What this task involves: Write out all the material verbatim, line by line.

Provided entries:
★ ★ ★ ★
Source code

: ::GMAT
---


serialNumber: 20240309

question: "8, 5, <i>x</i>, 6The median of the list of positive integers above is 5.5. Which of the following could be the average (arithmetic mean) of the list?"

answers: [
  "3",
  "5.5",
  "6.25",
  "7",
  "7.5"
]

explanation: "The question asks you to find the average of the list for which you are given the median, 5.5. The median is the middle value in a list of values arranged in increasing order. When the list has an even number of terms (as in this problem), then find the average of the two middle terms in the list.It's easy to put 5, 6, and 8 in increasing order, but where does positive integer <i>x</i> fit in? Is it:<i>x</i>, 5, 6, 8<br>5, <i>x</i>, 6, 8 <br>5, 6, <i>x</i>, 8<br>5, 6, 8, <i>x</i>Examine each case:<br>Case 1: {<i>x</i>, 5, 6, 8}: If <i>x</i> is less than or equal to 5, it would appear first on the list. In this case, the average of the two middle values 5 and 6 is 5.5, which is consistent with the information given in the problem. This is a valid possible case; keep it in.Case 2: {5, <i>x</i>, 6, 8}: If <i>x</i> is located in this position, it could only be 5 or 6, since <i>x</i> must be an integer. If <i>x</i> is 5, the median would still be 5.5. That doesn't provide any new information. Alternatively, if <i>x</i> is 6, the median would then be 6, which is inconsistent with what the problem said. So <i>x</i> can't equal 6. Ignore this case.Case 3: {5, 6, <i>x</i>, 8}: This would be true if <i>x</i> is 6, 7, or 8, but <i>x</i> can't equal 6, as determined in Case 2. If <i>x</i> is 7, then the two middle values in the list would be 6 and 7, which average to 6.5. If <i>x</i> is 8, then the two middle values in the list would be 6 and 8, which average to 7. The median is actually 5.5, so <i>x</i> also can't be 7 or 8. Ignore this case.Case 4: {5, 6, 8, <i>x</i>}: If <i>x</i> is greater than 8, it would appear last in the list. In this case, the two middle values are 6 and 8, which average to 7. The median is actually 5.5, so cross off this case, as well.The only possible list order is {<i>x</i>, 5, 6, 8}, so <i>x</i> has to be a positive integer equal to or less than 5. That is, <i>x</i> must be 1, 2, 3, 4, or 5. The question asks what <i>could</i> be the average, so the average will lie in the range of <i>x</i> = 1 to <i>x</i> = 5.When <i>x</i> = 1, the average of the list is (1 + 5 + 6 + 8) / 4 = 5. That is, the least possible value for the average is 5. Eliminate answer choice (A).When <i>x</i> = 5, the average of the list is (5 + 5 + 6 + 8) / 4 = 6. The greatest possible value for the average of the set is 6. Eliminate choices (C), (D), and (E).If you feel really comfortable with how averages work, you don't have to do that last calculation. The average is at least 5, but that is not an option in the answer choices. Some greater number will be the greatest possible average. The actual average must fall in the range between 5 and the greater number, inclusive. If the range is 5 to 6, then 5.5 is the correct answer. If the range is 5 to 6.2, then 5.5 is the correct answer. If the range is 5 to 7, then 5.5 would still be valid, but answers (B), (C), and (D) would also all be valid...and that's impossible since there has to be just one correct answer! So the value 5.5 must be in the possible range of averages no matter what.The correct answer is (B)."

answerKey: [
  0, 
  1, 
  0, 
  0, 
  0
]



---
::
★ ★ ★ ★
Response to the task:
Source code

: ::GMAT
---


serialNumber: 20240309

question: "8, 5, <i>x</i>, 6The median of the list of positive integers above is 5.5. Which of the following could be the average (arithmetic mean) of the list?"

answers: [
  "3",
  "5.5",
  "6.25",
  "7",
  "7.5"
]

explanation: "The question asks you to find the average of the list for which you are given the median, 5.5. The median is the middle value in a list of values arranged in increasing order. When the list has an even number of terms (as in this problem), then find the average of the two middle terms in the list.It's easy to put 5, 6, and 8 in increasing order, but where does positive integer <i>x</i> fit in? Is it:<i>x</i>, 5, 6, 8<br>5, <i>x</i>, 6, 8 <br>5, 6, <i>x</i>, 8<br>5, 6, 8, <i>x</i>Examine each case:<br>Case 1: {<i>x</i>, 5, 6, 8}: If <i>x</i> is less than or equal to 5, it would appear first on the list. In this case, the average of the two middle values 5 and 6 is 5.5, which is consistent with the information given in the problem. This is a valid possible case; keep it in.Case 2: {5, <i>x</i>, 6, 8}: If <i>x</i> is located in this position, it could only be 5 or 6, since <i>x</i> must be an integer. If <i>x</i> is 5, the median would still be 5.5. That doesn't provide any new information. Alternatively, if <i>x</i> is 6, the median would then be 6, which is inconsistent with what the problem said. So <i>x</i> can't equal 6. Ignore this case.Case 3: {5, 6, <i>x</i>, 8}: This would be true if <i>x</i> is 6, 7, or 8, but <i>x</i> can't equal 6, as determined in Case 2. If <i>x</i> is 7, then the two middle values in the list would be 6 and 7, which average to 6.5. If <i>x</i> is 8, then the two middle values in the list would be 6 and 8, which average to 7. The median is actually 5.5, so <i>x</i> also can't be 7 or 8. Ignore this case.Case 4: {5, 6, 8, <i>x</i>}: If <i>x</i> is greater than 8, it would appear last in the list. In this case, the two middle values are 6 and 8, which average to 7. The median is actually 5.5, so cross off this case, as well.The only possible list order is {<i>x</i>, 5, 6, 8}, so <i>x</i> has to be a positive integer equal to or less than 5. That is, <i>x</i> must be 1, 2, 3, 4, or 5. The question asks what <i>could</i> be the average, so the average will lie in the range of <i>x</i> = 1 to <i>x</i> = 5.When <i>x</i> = 1, the average of the list is (1 + 5 + 6 + 8) / 4 = 5. That is, the least possible value for the average is 5. Eliminate answer choice (A).When <i>x</i> = 5, the average of the list is (5 + 5 + 6 + 8) / 4 = 6. The greatest possible value for the average of the set is 6. Eliminate choices (C), (D), and (E).If you feel really comfortable with how averages work, you don't have to do that last calculation. The average is at least 5, but that is not an option in the answer choices. Some greater number will be the greatest possible average. The actual average must fall in the range between 5 and the greater number, inclusive. If the range is 5 to 6, then 5.5 is the correct answer. If the range is 5 to 6.2, then 5.5 is the correct answer. If the range is 5 to 7, then 5.5 would still be valid, but answers (B), (C), and (D) would also all be valid...and that's impossible since there has to be just one correct answer! So the value 5.5 must be in the possible range of averages no matter what.The correct answer is (B)."

answerKey: [
  0, 
  1, 
  0, 
  0, 
  0
]



---
::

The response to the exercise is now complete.